How to build a chatbot – Part 1

We decided to make a beginner’s guide on how to create a chatbot based entirely on Natural Language Processing.

As it turns out, AI is starting to truly become mainstream and 2017 looks like it’s going to be full of new technologies and platforms. During the past year we’ve seen many new companies dealing with this, including the grand opening of Open AI (which has already shipped some pretty interesting papers), quite a few startups on the subject, a huge amount of FUD concerning self-driving cars and, of course, the rise of the mighty chatbot.

Just like it happened with the popularization of countless technologies before, there’s always people who buy way too much into the hype and out come the tinfoil hats. There’s already talk of how AI is making humans obsolete and that we’re like two days away from giant floating heads in the sky demanding we show them what we got.

rick-and-morty

The reality, however, is somewhat different. While we are seeing some truly impressive technologies and platforms in this space, it’s important to remember that AI is a (relatively) young field and it’s quite easy to expect a day-old JS library to do things that aren’t actually possible, which just leads you on to build crappy products.

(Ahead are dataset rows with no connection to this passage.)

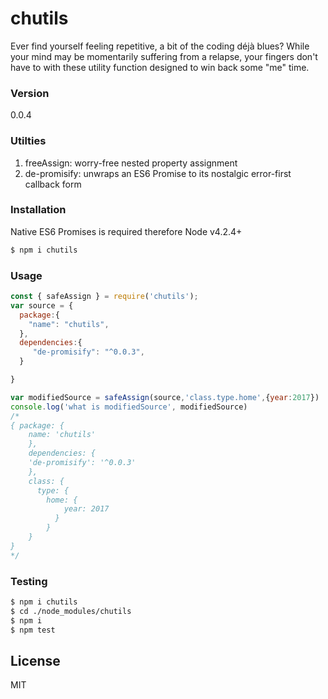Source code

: # chutils
Ever find yourself feeling repetitive, a bit of the coding déjà blues? While your mind may be momentarily suffering from a relapse, your fingers don't have to with these utility function designed to win back some "me" time.
 
### Version
0.0.4

### Utilties
1. freeAssign: worry-free nested property assignment
2. de-promisify: unwraps an ES6 Promise to its nostalgic error-first callback form

### Installation
Native ES6 Promises is required therefore Node v4.2.4+
```sh
$ npm i chutils
```
### Usage
```javascript
const { safeAssign } = require('chutils');
var source = {
  package:{
    "name": "chutils",
  },
  dependencies:{
     "de-promisify": "^0.0.3",  
  }

}

var modifiedSource = safeAssign(source,'class.type.home',{year:2017})
console.log('what is modifiedSource', modifiedSource)
/* 
{ package: { 
    name: 'chutils' 
    },
    dependencies: { 
    'de-promisify': '^0.0.3' 
    },
    class: { 
      type: { 
        home: {
            year: 2017
          }
        } 
    } 
}
*/
```
### Testing
```sh
$ npm i chutils
$ cd ./node_modules/chutils
$ npm i
$ npm test
```

License
----

MIT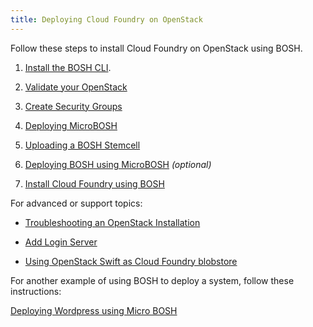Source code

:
 ```yaml
---
title: Deploying Cloud Foundry on OpenStack
---
```


Follow these steps to install Cloud Foundry on OpenStack using BOSH.

1. [Install the BOSH CLI](/bosh/bosh-cli.html).

1. [Validate your OpenStack](validate_openstack.html)

1. [Create Security Groups](../common/security_groups.html)

1. [Deploying MicroBOSH](deploying_microbosh.html)

1. [Uploading a BOSH Stemcell](uploading_bosh_stemcell.html)

1. [Deploying BOSH using MicroBOSH](deploying_bosh.html) *(optional)*

1. [Install Cloud Foundry using BOSH](install_cf_openstack.html)

For advanced or support topics:

* [Troubleshooting an OpenStack Installation](troubleshooting.html)

* [Add Login Server](../common/login-server.html)

* [Using OpenStack Swift as Cloud Foundry blobstore](using_swift_blobstore.html)

For another example of using BOSH to deploy a system, follow these instructions:

[Deploying Wordpress using Micro BOSH](deploying_wordpress.html)

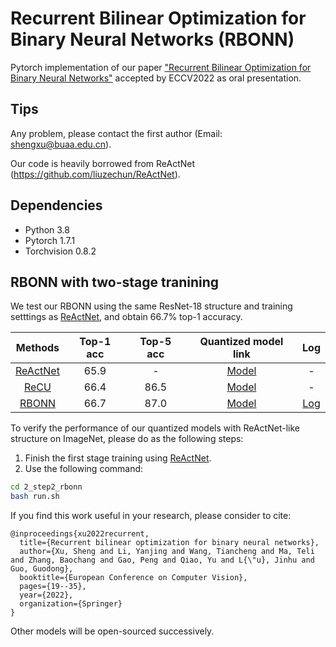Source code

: # Recurrent Bilinear Optimization for Binary Neural Networks (RBONN)
Pytorch implementation of our paper ["Recurrent Bilinear Optimization for Binary Neural Networks"](https://arxiv.org/abs/2209.01542) accepted by ECCV2022 as oral presentation.
## Tips

Any problem, please contact the first author (Email: shengxu@buaa.edu.cn). 

Our code is heavily borrowed from ReActNet (https://github.com/liuzechun/ReActNet).
## Dependencies
* Python 3.8
* Pytorch 1.7.1
* Torchvision 0.8.2

## RBONN with two-stage tranining

We test our RBONN using the same ResNet-18 structure and training setttings as [ReActNet](https://github.com/liuzechun/ReActNet), and obtain 66.7% top-1 accuracy.

| Methods | Top-1 acc | Top-5 acc | Quantized model link |Log|
|:-------:|:---------:|:---------:|:--------------------:|:---:|
|[ReActNet](https://arxiv.org/abs/2003.03488) |  65.9     |  -     | [Model](https://github.com/liuzechun/ReActNet#models) |-|
| [ReCU](https://arxiv.org/abs/2103.12369)    |  66.4     |  86.5     | [Model](https://github.com/z-hXu/ReCU)        |-|
| [RBONN](https://arxiv.org/abs/2209.01542)    |  66.7     |  87.0     | [Model](https://drive.google.com/drive/folders/1ZHRLyQ4ZkrhCPT2fITKq47ZLwSlMZWFx?usp=sharing)        |[Log](https://drive.google.com/drive/folders/1ZHRLyQ4ZkrhCPT2fITKq47ZLwSlMZWFx?usp=sharing)|


To verify the performance of our quantized models with ReActNet-like structure on ImageNet, please do as the following steps:
1. Finish the first stage training using [ReActNet](https://github.com/liuzechun/ReActNet).
2. Use the following command:
```bash 
cd 2_step2_rbonn 
bash run.sh
```

If you find this work useful in your research, please consider to cite:

```
@inproceedings{xu2022recurrent,
  title={Recurrent bilinear optimization for binary neural networks},
  author={Xu, Sheng and Li, Yanjing and Wang, Tiancheng and Ma, Teli and Zhang, Baochang and Gao, Peng and Qiao, Yu and L{\"u}, Jinhu and Guo, Guodong},
  booktitle={European Conference on Computer Vision},
  pages={19--35},
  year={2022},
  organization={Springer}
}
```

Other models will be open-sourced successively.
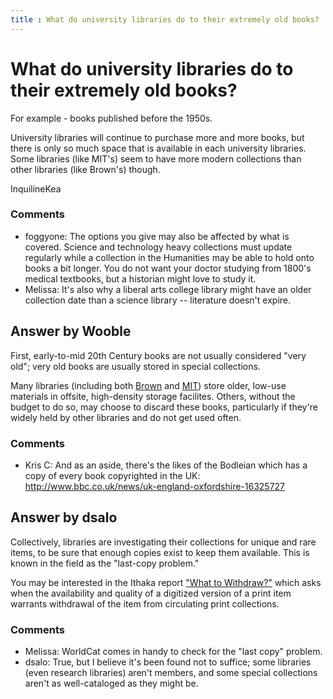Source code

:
 ```yaml
---
title : What do university libraries do to their extremely old books?
---
```

What do university libraries do to their extremely old books?
=====================
For example - books published before the 1950s.

University libraries will continue to purchase more and more books, but
there is only so much space that is available in each university
libraries. Some libraries (like MIT's) seem to have more modern
collections than other libraries (like Brown's) though.

InquilineKea

### Comments ###
* foggyone: The options you give may also be affected by what is covered. Science
and technology heavy collections must update regularly while a
collection in the Humanities may be able to hold onto books a bit
longer. You do not want your doctor studying from 1800's medical
textbooks, but a historian might love to study it.
* Melissa: It's also why a liberal arts college library might have an older
collection date than a science library -- literature doesn't expire.


Answer by Wooble
----------------
First, early-to-mid 20th Century books are not usually considered "very
old"; very old books are usually stored in special collections.

Many libraries (including both
[Brown](http://library.brown.edu/about/annex/) and
[MIT](http://libraries.mit.edu/lsa/index.html)) store older, low-use
materials in offsite, high-density storage facilites. Others, without
the budget to do so, may choose to discard these books, particularly if
they're widely held by other libraries and do not get used often.

### Comments ###
* Kris C: And as an aside, there's the likes of the Bodleian which has a copy of
every book copyrighted in the UK:
http://www.bbc.co.uk/news/uk-england-oxfordshire-16325727

Answer by dsalo
----------------
Collectively, libraries are investigating their collections for unique
and rare items, to be sure that enough copies exist to keep them
available. This is known in the field as the "last-copy problem."

You may be interested in the Ithaka report ["What to
Withdraw?"](http://www.sr.ithaka.org/research-publications/what-withdraw-print-collections-management-wake-digitization "What to Withdraw?")
which asks when the availability and quality of a digitized version of a
print item warrants withdrawal of the item from circulating print
collections.

### Comments ###
* Melissa: WorldCat comes in handy to check for the "last copy" problem.
* dsalo: True, but I believe it's been found not to suffice; some libraries (even
research libraries) aren't members, and some special collections aren't
as well-cataloged as they might be.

This brings me, of course, to Chatbots. These fellas are becoming popular thanks to Slack, Facebook, and Telegram opening up their platforms, as well as companies like Wit.ai and Api.ai that handle the secret NLP (Natural Language Processing) sauce we need to make these things work properly.

Our experience

At Aerolab we’re always experimenting with new stuff and figuring out how technology influences user experience. So, of course, we wanted to figure out how to take advantage of the new paradigm that comes with chatbots: The Conversational UI. 

Whenever we design a product, we always try to understand the users and their mental models, how they think and interpret their world. We then use this knowledge to build an interface and, if we did our job correctly, our users would find our app easy to use.

This is more an art than a science, but the important thing is that during the last 30 years we’ve gotten used to having full control of the UI. On a traditional app we know exactly which buttons went into the product and what they do, because we deliberately put them there. There’s very little unpredictability from the development side of things, and the worst thing that can happen is that the user can’t figure out how to use one of our features.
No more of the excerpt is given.